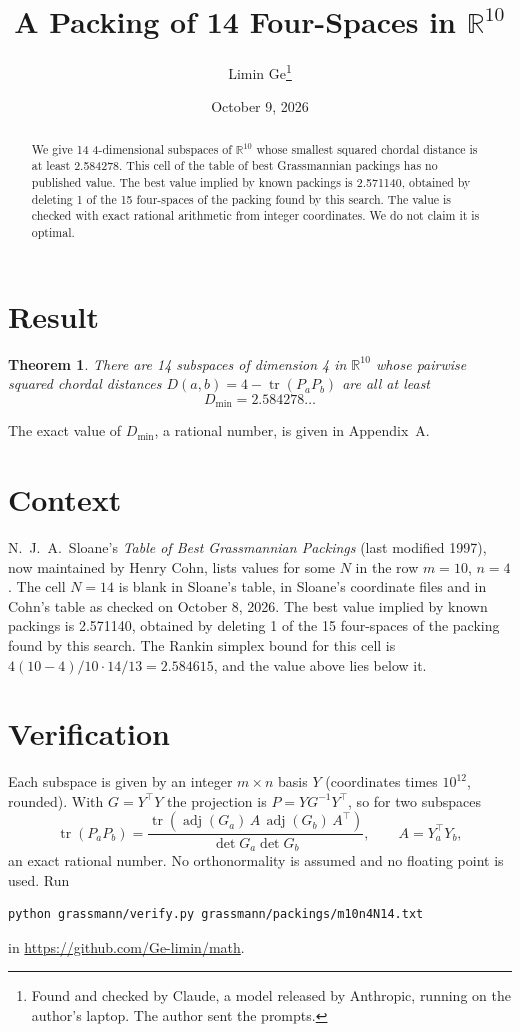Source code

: \documentclass[11pt,a4paper]{article}
\title{A Packing of 14 Four-Spaces in $\mathbb{R}^{10}$}
\author{Limin Ge\thanks{Found and checked by Claude, a model released by Anthropic, running on the author's laptop. The author sent the prompts.}}
\date{October 9, 2026}
\newtheorem*{theorem}{Theorem}
\begin{document}
\maketitle
\begin{abstract}
We give 14 4-dimensional subspaces of $\mathbb{R}^{10}$ whose smallest squared chordal distance is at least 2.584278. This cell of the table of best Grassmannian packings has no published value. The best value implied by known packings is 2.571140, obtained by deleting 1 of the 15 four-spaces of the packing found by this search. The value is checked with exact rational arithmetic from integer coordinates. We do not claim it is optimal.
\end{abstract}

\section{Result}
\begin{theorem}
There are 14 subspaces of dimension 4 in $\mathbb{R}^{10}$ whose pairwise squared chordal distances $D(a,b) = 4 - \operatorname{tr}(P_aP_b)$ are all at least
\[ D_{\min} = 2.584278\ldots \]
\end{theorem}
The exact value of $D_{\min}$, a rational number, is given in Appendix~A.


\section{Context}
N.~J.~A.~Sloane's \emph{Table of Best Grassmannian Packings} (last modified 1997), now maintained by Henry Cohn, lists values for some $N$ in the row $m=10$, $n=4$. The cell $N=14$ is blank in Sloane's table, in Sloane's coordinate files and in Cohn's table as checked on October 8, 2026. The best value implied by known packings is 2.571140, obtained by deleting 1 of the 15 four-spaces of the packing found by this search. The Rankin simplex bound for this cell is $4(10-4)/10\cdot 14/13 = 2.584615$, and the value above lies below it.


\section{Verification}
Each subspace is given by an integer $m\times n$ basis $Y$ (coordinates times $10^{12}$, rounded). With $G=Y^\top Y$ the projection is $P=YG^{-1}Y^\top$, so for two subspaces
\[ \operatorname{tr}(P_aP_b)=\frac{\operatorname{tr}(\operatorname{adj}(G_a)\,A\,\operatorname{adj}(G_b)\,A^\top)}{\det G_a\det G_b},\qquad A=Y_a^\top Y_b, \]
an exact rational number. No orthonormality is assumed and no floating point is used. Run
\begin{verbatim}
python grassmann/verify.py grassmann/packings/m10n4N14.txt
\end{verbatim}
in \url{https://github.com/Ge-limin/math}.
\end{document}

● PROMPT
When a line in the listing above holds the word "least", copy it.

● TASK SOLUTION
We give 14 4-dimensional subspaces of $\mathbb{R}^{10}$ whose smallest squared chordal distance is at least 2.584278. This cell of the table of best Grassmannian packings has no published value. The best value implied by known packings is 2.571140, obtained by deleting 1 of the 15 four-spaces of the packing found by this search. The value is checked with exact rational arithmetic from integer coordinates. We do not claim it is optimal.
There are 14 subspaces of dimension 4 in $\mathbb{R}^{10}$ whose pairwise squared chordal distances $D(a,b) = 4 - \operatorname{tr}(P_aP_b)$ are all at least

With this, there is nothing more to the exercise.